Six signals across three categories. The weights are currently hand-tuned (we set relevance at 0.55 because semantic similarity is the strongest single signal, recency at 0.20 because temporal context matters enormously for agent memory, and the rest distributed across importance, Hebbian strength, tag matching, and contradiction penalties).

This is not a recommendation system in the traditional sense. It's a memory retrieval system for cognitive agents. But the signal taxonomy is identical. The only difference is the item space (memories vs products vs content) and the user model (a single agent vs millions of users).

What We Extended Beyond Park et al.

Park's original formula has three signals with equal weights (all α = 1). We added:

Hebbian strength — relational signal that Park didn't have. Co-accessed memories reinforce each other. This creates emergent "topic clusters" that improve retrieval for multi-turn conversations.
Contradiction penalty — negative relational signal. If memory A contradicts memory B, and B has been superseded, A should be demoted. Park's formula can't express "this memory is wrong."
Tag matching — direct signal that bridges semantic and explicit categories. Tags are metadata, but matching them to query terms is a form of retrieval that doesn't depend on embedding quality.
Non-uniform weights — Park used equal weighting (α = 1 for all). We found that relevance dominates (0.55) while importance and Hebbian contribute valuable but smaller corrections. Uniform weighting over-emphasises recency relative to relevance for agent memory (agents query about old topics frequently).
Adaptive tuning — Prajñā Phase 5 includes a self-tuning mechanism that adjusts weights based on retrieval outcome distributions. If the system consistently retrieves memories that get used (measured by response signal extraction), it reinforces the weights that led to those retrievals. If retrieved memories go unused, it dampens those signals.

The SOTA Ecosystem: Who's Doing What

Two-Tower Models (Industry Standard)

The dominant production architecture: one tower encodes the user (or query), one tower encodes the item (or candidate). The dot product of their embeddings is the match score. YouTube, Google, Pinterest, and most scaled recommendation systems use variants of this.

The "two towers" naturally fuse signals — user features (history, demographics, context) are compressed into the query tower, item features (content, metadata, popularity) into the item tower. The model learns which signals matter through training on implicit feedback (clicks, dwell time, shares).

Limitation: Two-tower models are great at candidate generation (narrowing millions of items to hundreds) but weak at fine-grained ranking where subtle signal interactions matter. Most production systems add a cross-network or reranking stage on top.

Graph Neural Networks (Academic Darling)

LightGCN, GraphSAGE, KGAT — the GNN family excels at capturing relational signals by propagating embeddings through interaction graphs. A user's embedding isn't just their features; it's their features aggregated with their neighbours' features, and their neighbours' neighbours.

What they get right: Relational signal propagation. A new user with two friends who love jazz gets a jazz-biased embedding before they've ever listened to anything. Cold start partially solved.

What they get wrong: Most GNN architectures treat all edges identically. A "purchased" edge, a "viewed" edge, and a "returned" edge carry different signals. Systems like RGCNRelational Graph Convolutional Network — a GNN variant that learns separate weight matrices for different edge types, allowing the model to treat 'purchased' and 'viewed' relationships differently. (Relational GCN) address this with typed edges, but the computational cost scales linearly with the number of relation types.

LLM-Based Retrieval (Emerging)

The newest entrant: use an LLM to score relevance directly. The LLM receives the query and candidate items and outputs a relevance score. This implicitly fuses semantic understanding with world knowledge.

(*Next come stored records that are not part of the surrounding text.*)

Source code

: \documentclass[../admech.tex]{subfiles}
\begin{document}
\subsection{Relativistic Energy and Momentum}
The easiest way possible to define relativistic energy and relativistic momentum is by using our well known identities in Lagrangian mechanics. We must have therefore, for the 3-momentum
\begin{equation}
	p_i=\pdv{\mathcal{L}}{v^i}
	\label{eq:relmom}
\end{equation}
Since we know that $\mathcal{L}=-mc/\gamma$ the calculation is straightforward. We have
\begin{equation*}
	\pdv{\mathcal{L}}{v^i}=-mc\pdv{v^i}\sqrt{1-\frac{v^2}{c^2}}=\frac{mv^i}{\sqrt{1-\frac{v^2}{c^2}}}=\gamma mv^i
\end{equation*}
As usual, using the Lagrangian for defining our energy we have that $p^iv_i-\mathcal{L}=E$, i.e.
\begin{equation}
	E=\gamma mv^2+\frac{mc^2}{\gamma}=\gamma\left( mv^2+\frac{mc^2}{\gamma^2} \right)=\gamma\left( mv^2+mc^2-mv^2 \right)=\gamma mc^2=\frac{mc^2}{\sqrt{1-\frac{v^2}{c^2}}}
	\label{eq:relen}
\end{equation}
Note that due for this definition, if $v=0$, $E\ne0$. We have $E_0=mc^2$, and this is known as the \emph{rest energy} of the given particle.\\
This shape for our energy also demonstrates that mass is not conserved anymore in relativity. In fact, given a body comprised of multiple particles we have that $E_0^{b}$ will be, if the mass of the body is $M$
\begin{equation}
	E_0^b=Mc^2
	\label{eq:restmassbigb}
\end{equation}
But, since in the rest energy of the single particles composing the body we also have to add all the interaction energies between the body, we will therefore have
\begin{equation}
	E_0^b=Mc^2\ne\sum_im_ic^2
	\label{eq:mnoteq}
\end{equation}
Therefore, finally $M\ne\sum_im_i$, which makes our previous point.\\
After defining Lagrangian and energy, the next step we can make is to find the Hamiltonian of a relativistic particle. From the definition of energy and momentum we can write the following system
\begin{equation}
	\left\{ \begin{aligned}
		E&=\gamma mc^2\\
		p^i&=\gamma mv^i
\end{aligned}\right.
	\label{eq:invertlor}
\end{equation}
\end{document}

What it gets right: Nuanced understanding. An LLM can grasp that "I need something to cheer me up" and a comedy recommendation are related, even when the semantic embedding distance is large.

What it gets wrong: Cost. Scoring every candidate with an LLM is prohibitively expensive at scale. The practical pattern is semantic retrieval → LLM reranking of top-k, but this means the LLM only sees what the embedding model already surfaced.

Hybrid Retrieval (What Actually Works)

The convergence point: use multiple retrieval methods in parallel (semantic search, keyword search, metadata filtering, collaborative filtering), merge the result lists with RRF or learned weights, then rerank.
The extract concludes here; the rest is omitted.